──────── TASK DATA ────────

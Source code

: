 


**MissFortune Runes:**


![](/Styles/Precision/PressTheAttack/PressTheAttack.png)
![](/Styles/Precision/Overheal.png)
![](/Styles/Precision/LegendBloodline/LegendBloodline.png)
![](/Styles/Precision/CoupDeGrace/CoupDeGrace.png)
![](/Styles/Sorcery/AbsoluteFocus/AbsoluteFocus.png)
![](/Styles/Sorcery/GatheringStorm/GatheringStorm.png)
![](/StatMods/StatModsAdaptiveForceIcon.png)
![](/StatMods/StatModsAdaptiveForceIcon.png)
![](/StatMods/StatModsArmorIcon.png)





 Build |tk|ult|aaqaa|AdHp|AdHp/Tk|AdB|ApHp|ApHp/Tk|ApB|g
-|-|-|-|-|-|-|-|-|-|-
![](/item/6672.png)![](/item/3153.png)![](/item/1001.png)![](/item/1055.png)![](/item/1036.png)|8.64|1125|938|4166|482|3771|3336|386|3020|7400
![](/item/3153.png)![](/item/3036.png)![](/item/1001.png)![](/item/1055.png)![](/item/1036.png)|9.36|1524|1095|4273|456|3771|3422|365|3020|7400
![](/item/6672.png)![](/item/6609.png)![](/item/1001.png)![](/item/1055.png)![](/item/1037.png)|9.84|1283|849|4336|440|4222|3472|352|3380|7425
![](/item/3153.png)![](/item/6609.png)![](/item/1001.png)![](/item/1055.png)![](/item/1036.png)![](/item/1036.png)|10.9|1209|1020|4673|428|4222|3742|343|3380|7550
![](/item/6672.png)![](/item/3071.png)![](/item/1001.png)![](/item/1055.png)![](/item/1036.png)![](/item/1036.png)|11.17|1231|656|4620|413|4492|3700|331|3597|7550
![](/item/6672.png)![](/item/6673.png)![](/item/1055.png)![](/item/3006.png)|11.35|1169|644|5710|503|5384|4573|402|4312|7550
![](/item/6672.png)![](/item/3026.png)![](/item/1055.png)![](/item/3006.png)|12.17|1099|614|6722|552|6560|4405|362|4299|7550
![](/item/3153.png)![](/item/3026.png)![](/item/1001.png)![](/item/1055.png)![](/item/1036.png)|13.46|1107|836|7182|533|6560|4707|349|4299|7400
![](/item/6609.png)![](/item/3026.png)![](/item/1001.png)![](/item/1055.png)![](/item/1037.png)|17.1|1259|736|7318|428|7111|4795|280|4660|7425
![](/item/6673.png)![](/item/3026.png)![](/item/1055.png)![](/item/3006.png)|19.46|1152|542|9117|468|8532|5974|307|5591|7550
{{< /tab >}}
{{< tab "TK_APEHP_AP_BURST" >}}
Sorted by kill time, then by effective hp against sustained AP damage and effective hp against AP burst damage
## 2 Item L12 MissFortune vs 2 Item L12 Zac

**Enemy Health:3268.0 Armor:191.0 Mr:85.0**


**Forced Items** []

────────

• _EXERCISE DESCRIPTION_
Look above for lines with the word "MissFortune" and copy them all.

• _RESPONSE TO THE EXERCISE_
**MissFortune Runes:**
## 2 Item L12 MissFortune vs 2 Item L12 Zac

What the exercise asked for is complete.